Meet Guy, the infant in Lilac Girls who survived Ravensbruck, now all grown up.

If you’ve read Lilac Girls you know about little Guy Poirot, the baby who is lifted up into one of the Swedish Red Cross’ rescue busses, to be reunited with his mother and escape the camp. It is based on a true story, of how Ravensbruck prisoner Raymonde Poirot gave birth to a child at Ravensbruck Concentration Camp and escaped with him.

Pregnant when she arrived at the camp, Raymonde worked in the prison laundry and on Sunday, March 11, 1945  she gave birth to her child in the corner of the room. Her fellow prisoners brought her rags to wrap the child in and she called him Mon petit chiffon, my little rag bundle. She named him Guy. Others called him Lumpi– rag bundle.

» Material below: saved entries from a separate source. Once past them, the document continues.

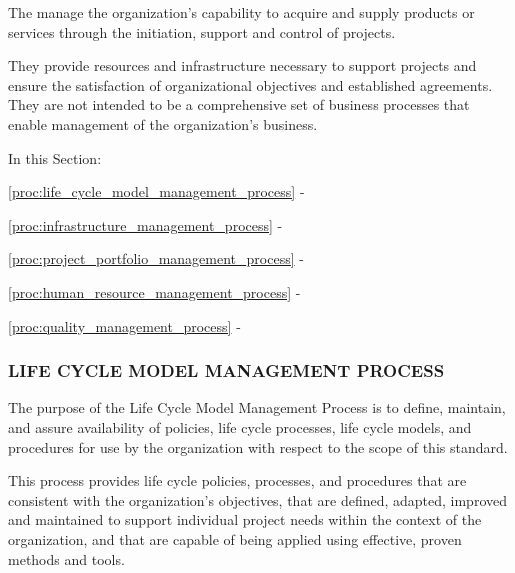 		\begin{adjustwidth}{1em}{0pt}

			The  manage the organization's capability to acquire and supply products or services through the initiation, support and control of projects. 

			They provide resources and infrastructure necessary to support projects and ensure the satisfaction of organizational objectives and established agreements. They are not intended to be a comprehensive set of business processes that enable management of the organization's business.

			In this Section:

			\begin{compactitem}

				\item \ref{proc:life_cycle_model_management_process} - 

				\item \ref{proc:infrastructure_management_process} - 

				\item \ref{proc:project_portfolio_management_process} - 

				\item \ref{proc:human_resource_management_process} - 

				\item \ref{proc:quality_management_process} - 
			
			\end{compactitem}

		\end{adjustwidth}

		\newpage
		\subsubsection{LIFE CYCLE MODEL MANAGEMENT PROCESS\label{proc:life_cycle_model_management_process}}

			\begin{adjustwidth}{2em}{0pt} 

				The purpose of the Life Cycle Model Management Process is to define, maintain, and assure availability of policies, life cycle processes, life cycle models, and procedures for use by the organization with respect to the scope of this standard.

				This process provides life cycle policies, processes, and procedures that are consistent with the organization's objectives, that are defined, adapted, improved and maintained to support individual project needs within the context of the organization, and that are capable of being applied using effective, proven methods and tools.


			\end{adjustwidth}

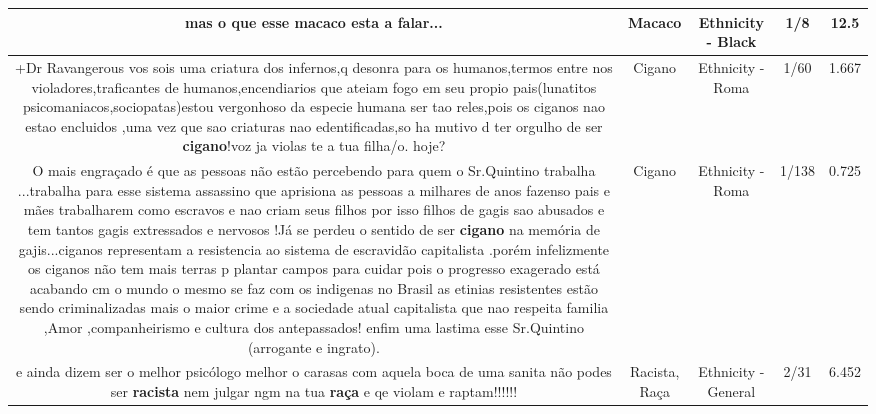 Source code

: \documentclass[11pt]{article}
\newlength\mylength
\begin{document}
\begin{center}
\begin{longtable}{|C{.65\mylength}|C{.30\mylength}|C{.12\mylength}|C{.12\mylength}|C{.12\mylength}|}
  \small mas o que esse \textbf{macaco} esta a falar...\normalsize   & Macaco & Ethnicity - Black & 1/8 & 12.5 \\  \hline
  \small +Dr Ravangerous vos sois uma criatura dos infernos,q desonra para os humanos,termos entre nos violadores,traficantes de humanos,encendiarios que ateiam fogo em seu propio pais(lunatitos psicomaniacos,sociopatas)estou vergonhoso da especie humana ser tao reles,pois os ciganos nao estao encluidos ,uma vez que sao criaturas nao edentificadas,so ha mutivo d ter orgulho de ser \textbf{cigano}!voz ja violas te a tua filha/o. hoje?\normalsize   & Cigano & Ethnicity - Roma & 1/60 & 1.667 \\  \hline
  \small O mais engraçado é que as pessoas não estão percebendo para quem o Sr.Quintino trabalha ...trabalha para esse sistema assassino que aprisiona as pessoas a milhares de anos fazenso pais e mães trabalharem como escravos e nao criam seus filhos por isso filhos de gagis sao abusados e tem tantos gagis extressados e nervosos !Já se perdeu o sentido de ser \textbf{cigano} na memória de gajis...ciganos representam a resistencia ao sistema de escravidão capitalista .porém infelizmente os ciganos não tem mais terras p plantar campos para cuidar pois o progresso exagerado está acabando cm o mundo o mesmo se faz com os indigenas no Brasil as etinias resistentes estão sendo criminalizadas mais o maior crime e a sociedade atual capitalista que nao respeita familia ,Amor ,companheirismo  e cultura dos antepassados! enfim uma lastima esse Sr.Quintino (arrogante e ingrato).\normalsize   & Cigano & Ethnicity - Roma & 1/138 & 0.725 \\  \hline
  \small e ainda dizem ser o melhor psicólogo melhor o carasas com aquela boca de uma sanita não podes ser \textbf{racista} nem julgar ngm na tua \textbf{raça} e qe violam e raptam!!!!!!\normalsize   & Racista, Raça & Ethnicity - General & 2/31 & 6.452 \\  \hline

\end{longtable}
\end{center}
\end{document}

Raymonde’s friends smuggled Guy and his mother to the mother and child barrack, where they were somewhat safer. Soon the war ended and Raymonde knew she would be able to take Guy home to France, but she could not be seen with her secret child.

The Ravensbruck prisoners gathered and worked out a strategy to save Guy. The moment Raymonde had passed the guard on her way to the waiting Swedish rescue bus and had taken her first step up, another prisoner came running. “Raymonde, you have forgotten your rag bundle,” she said and tossed the bundle up to her. The bus drove off and the camp authorities never knew mother and child left that day, with the help of so many brave conspirators.

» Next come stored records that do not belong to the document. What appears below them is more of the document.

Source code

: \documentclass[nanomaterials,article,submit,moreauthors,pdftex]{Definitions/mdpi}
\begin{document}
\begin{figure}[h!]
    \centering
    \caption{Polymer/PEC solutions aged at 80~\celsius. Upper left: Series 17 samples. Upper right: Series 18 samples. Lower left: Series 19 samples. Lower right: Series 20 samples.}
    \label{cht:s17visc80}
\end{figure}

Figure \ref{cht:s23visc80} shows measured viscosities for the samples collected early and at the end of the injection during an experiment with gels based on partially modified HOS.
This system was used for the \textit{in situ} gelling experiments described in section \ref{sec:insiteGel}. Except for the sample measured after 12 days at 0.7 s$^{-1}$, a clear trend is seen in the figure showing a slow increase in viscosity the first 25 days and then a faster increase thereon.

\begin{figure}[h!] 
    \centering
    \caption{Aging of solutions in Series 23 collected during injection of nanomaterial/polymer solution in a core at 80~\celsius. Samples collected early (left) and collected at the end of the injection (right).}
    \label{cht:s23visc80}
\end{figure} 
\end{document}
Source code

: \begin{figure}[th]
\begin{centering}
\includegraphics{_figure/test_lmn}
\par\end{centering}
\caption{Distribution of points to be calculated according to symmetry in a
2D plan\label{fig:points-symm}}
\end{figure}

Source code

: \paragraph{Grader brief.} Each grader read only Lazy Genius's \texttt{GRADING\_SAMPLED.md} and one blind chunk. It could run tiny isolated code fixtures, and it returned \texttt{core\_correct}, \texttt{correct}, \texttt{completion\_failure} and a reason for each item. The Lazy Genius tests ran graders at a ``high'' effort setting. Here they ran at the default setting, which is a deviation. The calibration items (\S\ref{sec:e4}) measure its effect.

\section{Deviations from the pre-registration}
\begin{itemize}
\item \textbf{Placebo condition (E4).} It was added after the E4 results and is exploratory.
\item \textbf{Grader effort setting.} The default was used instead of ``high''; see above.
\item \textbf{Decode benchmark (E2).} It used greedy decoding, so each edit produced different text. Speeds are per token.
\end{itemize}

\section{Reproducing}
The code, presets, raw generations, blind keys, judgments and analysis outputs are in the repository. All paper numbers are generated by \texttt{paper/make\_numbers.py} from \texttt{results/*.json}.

Guy is still called Lumpi today.

This week I found the lovely photo above, of Guy and his mother. I had heard Guy was a teacher in France, but that was all I knew about his life after Ravensbruck until I saw this picture. I also just found out this week Lilac Girls will soon be published in France.

Perhaps Guy will reach out to me here. Wouldn’t that be wonderful?

 

19 thoughts on “Meet Guy, the infant in Lilac Girls who survived Ravensbruck, now all grown up.”

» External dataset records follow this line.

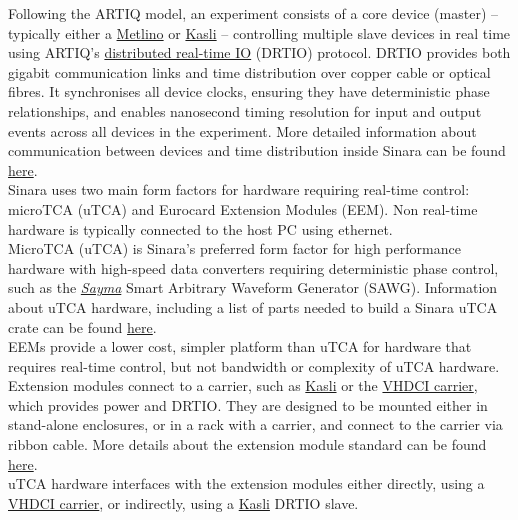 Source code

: Following the ARTIQ model, an experiment consists of a core device
(master) -- typically either a \url{Metlino} or \url{Kasli} --
controlling multiple slave devices in real time using ARTIQ's
\href{https://github.com/m-labs/artiq/wiki/DRTIO}{distributed real-time
IO} (DRTIO) protocol. DRTIO provides both gigabit communication links
and time distribution over copper cable or optical fibres. It
synchronises all device clocks, ensuring they have deterministic phase
relationships, and enables nanosecond timing resolution for input and
output events across all devices in the experiment. More detailed
information about communication between devices and time distribution
inside Sinara can be found \href{SinaraClocking}{here}.\\

Sinara uses two main form factors for hardware requiring real-time
control: microTCA (uTCA) and Eurocard Extension Modules (EEM). Non
real-time hardware is typically connected to the host PC using ethernet.\\

MicroTCA (uTCA) is Sinara's preferred form factor for high performance
hardware with high-speed data converters requiring deterministic phase
control, such as the \href{Sayma}{\emph{Sayma}} Smart Arbitrary Waveform
Generator (SAWG). Information about uTCA hardware, including a list of
parts needed to build a Sinara uTCA crate can be found
\href{uTCA}{here}.\\

EEMs provide a lower cost, simpler platform than uTCA for hardware that
requires real-time control, but not bandwidth or complexity of uTCA
hardware.\\

Extension modules connect to a carrier, such as \url{Kasli} or the
\href{VHDCICarrier}{VHDCI carrier}, which provides power and DRTIO. They
are designed to be mounted either in stand-alone enclosures, or in a
rack with a carrier, and connect to the carrier via ribbon cable. More
details about the extension module standard can be found
\href{EEM}{here}.\\

uTCA hardware interfaces with the extension modules either directly,
using a \href{VHDCICarrier}{VHDCI carrier}, or indirectly, using a
\url{Kasli} DRTIO slave.
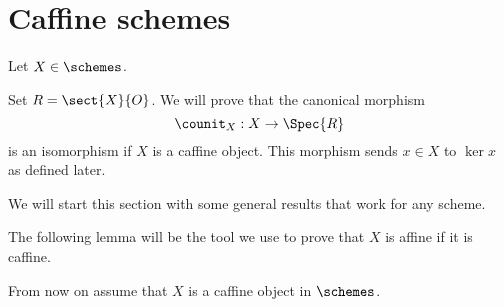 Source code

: \section{Caffine schemes}

Let $X\in \schemes$.

Set $R = \sect{X}{O}$.
We will prove that the canonical morphism \[\counit_X: X \rightarrow \Spec{R}\] is an isomorphism if $X$ is a caffine object.
This morphism sends $x\in X$ to $\ker{x}$ as defined later.

We will start this section with some general results that work for any scheme.





The following lemma will be the tool we use to prove that $X$ is affine if it is caffine.






From now on assume that $X$ is a caffine object in $\schemes$.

  1. Lilac Girls is a gift that keeps on giving… it gives hope to the world to find stories unreveiled, and once revealed those stories become priceless artifacts. When I read the book I wondered if the baby Guy was based on fact or fiction, what a miracle it was for him to survive!

    1. I so agree, Monica. So many babies didn’t make it out of Ravensbruck, it truly is a miracle little Guy did.I think his mother must be an incredibly strong woman.

  2. Oh my goodness!! That would be so wonderful if you could meet him!!
    I’m almost finished reading your wonderful book and I’m really enjoying it! I hope you write many more, on this topic, or any other.

  3. I’m grateful for this wonderful posting. I can’t wait to share it at our Book Club tomorrow morning. I’m moderated for our discussion on, Lilac Girls.
    Looking forward to your sequels. Especially the book on the Woolsey women. Wondering if there is a link with my husband’s family?

    1. I hope your book club enjoyed it! That would be wonderful if you were related, since the Wolsey women were incredible. Ancestry.com would be a great way to find out.

  4. will hear you talk at the JCC in Rosyln today !! Cannot wait!! Read Lilac Girls and could not put it down!! Quite an amazing true story about evil and those who tried to meet this evil head on!!

  5. Your book is unbelievable. Such amazing research and such a tribute to the courageous and strong women of Ravensbruch. I am planning to visit the Hay if I can this summer and remember the lives of the people that visited there. Thank you for your contribution to the world.

  6. Incredible story, as were so many of the others (both terrifying and miraculous) told in Lilac Girls. Thank you for writing such a touching recount of this important moment in history.

  7. My book club is meeting at my home tomorrow night …..was wondering if we could get you to call and help us with the discussion of your book. Just loved your book …. it moved me very deeply! Live in Frankfort, Illinois so there is probably a time change. Club starts at 7:30…..hope to hear from you! 708-653-7007 (Monday night) Know you are extremely busy but figured it would not hurt to ask! Can not wait to read your next book!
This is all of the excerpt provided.